I agree with the answers above which recommend core strength, as well. This is also very true when swimming, and I suspect with many other sports.

  • 3
    Gidday and welcome to SE - thank you for your contribution. Looks like the fourth paragraph is the answer, and the rest is ancillary information. If you would please browse the tour then you'll see how StackExchange is all around Answers to the Question - so try and keep the answer relevant to the question. Good first answer though.
    – Criggie
    Commented Jun 17, 2017 at 5:01
  • 1
    Welcome to Bicycles.SE. As mentioned by @Criggie, the answer you posted is very friendly, and very informative. The useful bits of information, however, are buried in the extraneous personal information that you included. Stack Exchange sites are different than many forums, in that the format is directly Q&A oriented. If information is not directly part of the answer, it should be left out, to leave the answer more clear to all users. I've edited your answer, trying to keep the flavor, and the relevant information, while removing the extraneous. Let me know what you think.:)
    – zenbike
    Commented Jun 17, 2017 at 20:49

Wow, a lot of advice and important things mentioned here, most of them I already knew. Here is a rather psychological aspect I would like to share with you and everyone.

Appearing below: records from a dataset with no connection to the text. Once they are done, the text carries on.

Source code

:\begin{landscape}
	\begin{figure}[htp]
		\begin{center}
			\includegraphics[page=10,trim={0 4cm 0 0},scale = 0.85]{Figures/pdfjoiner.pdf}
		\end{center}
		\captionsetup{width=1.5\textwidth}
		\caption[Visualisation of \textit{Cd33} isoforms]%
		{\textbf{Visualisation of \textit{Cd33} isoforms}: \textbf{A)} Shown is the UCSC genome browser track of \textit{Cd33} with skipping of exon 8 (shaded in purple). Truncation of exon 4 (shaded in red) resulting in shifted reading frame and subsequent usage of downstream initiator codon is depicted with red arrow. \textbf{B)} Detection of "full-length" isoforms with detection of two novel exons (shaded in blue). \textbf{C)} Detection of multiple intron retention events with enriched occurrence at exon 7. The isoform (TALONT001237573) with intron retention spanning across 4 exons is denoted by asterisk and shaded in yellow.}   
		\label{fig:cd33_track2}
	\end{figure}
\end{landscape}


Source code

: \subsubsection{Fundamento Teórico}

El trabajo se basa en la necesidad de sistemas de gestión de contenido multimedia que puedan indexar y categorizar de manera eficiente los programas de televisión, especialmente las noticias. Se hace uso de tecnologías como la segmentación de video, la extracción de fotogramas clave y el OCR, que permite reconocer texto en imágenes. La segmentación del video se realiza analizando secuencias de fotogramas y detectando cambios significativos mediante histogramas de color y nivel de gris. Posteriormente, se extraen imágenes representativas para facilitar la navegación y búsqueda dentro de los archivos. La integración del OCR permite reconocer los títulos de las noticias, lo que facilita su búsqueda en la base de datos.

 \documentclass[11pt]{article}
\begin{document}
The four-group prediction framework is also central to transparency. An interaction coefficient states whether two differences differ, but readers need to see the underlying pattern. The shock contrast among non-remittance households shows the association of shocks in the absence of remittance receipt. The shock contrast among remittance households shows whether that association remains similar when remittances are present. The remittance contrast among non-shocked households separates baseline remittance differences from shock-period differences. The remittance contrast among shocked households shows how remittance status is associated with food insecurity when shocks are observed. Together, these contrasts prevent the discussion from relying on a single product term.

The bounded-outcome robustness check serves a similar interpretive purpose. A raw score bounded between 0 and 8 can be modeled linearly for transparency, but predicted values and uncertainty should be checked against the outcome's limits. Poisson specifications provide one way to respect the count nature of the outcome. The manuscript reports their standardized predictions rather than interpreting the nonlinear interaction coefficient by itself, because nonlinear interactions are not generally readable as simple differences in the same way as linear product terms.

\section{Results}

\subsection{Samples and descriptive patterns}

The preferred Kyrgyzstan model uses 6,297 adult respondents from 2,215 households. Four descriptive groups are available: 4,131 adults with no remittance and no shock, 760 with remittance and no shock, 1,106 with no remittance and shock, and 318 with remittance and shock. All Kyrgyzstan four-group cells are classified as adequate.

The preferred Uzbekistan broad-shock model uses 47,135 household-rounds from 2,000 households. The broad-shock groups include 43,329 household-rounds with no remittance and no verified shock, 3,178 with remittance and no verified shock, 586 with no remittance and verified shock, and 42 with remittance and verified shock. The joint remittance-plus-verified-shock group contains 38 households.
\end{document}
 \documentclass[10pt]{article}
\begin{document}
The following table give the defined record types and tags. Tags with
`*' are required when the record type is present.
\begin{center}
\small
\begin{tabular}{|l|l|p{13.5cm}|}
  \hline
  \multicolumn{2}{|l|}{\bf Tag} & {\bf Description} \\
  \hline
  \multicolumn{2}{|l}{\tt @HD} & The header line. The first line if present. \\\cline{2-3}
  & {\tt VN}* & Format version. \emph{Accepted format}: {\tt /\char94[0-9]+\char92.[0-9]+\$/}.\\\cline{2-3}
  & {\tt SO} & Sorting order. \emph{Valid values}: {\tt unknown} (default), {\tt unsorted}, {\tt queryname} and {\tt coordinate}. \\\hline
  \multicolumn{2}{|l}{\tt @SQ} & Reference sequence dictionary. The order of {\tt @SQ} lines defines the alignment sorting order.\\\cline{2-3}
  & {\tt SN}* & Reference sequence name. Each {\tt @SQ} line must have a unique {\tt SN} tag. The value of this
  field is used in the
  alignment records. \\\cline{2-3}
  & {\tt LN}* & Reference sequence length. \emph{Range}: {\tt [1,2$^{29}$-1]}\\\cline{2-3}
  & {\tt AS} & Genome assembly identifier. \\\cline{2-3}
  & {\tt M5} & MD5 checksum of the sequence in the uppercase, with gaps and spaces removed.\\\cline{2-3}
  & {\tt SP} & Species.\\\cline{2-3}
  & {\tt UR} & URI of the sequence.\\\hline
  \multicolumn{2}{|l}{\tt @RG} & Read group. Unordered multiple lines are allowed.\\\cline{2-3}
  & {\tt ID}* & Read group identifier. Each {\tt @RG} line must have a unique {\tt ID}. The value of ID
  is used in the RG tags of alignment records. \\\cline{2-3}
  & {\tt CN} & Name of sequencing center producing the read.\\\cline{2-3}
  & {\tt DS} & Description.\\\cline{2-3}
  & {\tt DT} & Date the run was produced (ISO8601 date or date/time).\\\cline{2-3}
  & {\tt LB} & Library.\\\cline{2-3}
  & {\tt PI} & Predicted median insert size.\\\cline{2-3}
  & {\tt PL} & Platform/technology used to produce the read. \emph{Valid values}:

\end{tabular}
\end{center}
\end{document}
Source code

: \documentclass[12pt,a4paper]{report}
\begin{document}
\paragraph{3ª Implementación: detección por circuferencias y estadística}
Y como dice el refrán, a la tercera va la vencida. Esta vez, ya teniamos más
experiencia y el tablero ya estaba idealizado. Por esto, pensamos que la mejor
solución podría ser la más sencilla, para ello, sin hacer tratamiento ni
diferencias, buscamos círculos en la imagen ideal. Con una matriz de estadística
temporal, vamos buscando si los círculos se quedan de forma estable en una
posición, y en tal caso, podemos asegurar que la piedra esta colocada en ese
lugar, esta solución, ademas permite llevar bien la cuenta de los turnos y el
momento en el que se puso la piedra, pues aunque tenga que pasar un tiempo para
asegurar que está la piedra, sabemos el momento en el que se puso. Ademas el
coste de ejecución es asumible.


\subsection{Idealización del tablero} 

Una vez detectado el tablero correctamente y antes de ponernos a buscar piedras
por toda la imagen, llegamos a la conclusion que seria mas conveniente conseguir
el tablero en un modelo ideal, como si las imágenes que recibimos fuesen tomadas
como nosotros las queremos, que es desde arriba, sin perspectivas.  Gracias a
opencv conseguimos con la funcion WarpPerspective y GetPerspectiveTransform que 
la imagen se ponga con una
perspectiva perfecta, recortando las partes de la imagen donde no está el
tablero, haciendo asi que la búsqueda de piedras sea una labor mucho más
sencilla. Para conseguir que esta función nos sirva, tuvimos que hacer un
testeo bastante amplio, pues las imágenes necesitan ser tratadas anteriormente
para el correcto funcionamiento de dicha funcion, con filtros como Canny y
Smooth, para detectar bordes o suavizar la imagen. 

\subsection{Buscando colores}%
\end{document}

When I was in a very very good shape a few years ago I was sometimes riding uphill without realizing it. It seemed to me that I was simply riding the usual horizontal(plain) road. So I once asked myself, why do I try to avoid uphill riding so much? And the problem is that I was assuming it is a bad thing, it is bad to put too much effort and to resist psychologically. So since then I don't mind uphill riding at all ;)

I just ride uphill as I do on plain road, same psychological effort, just the speed is decreased and more physical effort needed and facing less comfort :). But psychologically I do no longer resist(fight with) the challenge. And it is no longer a problem, it's just a different ride, a different style of riding.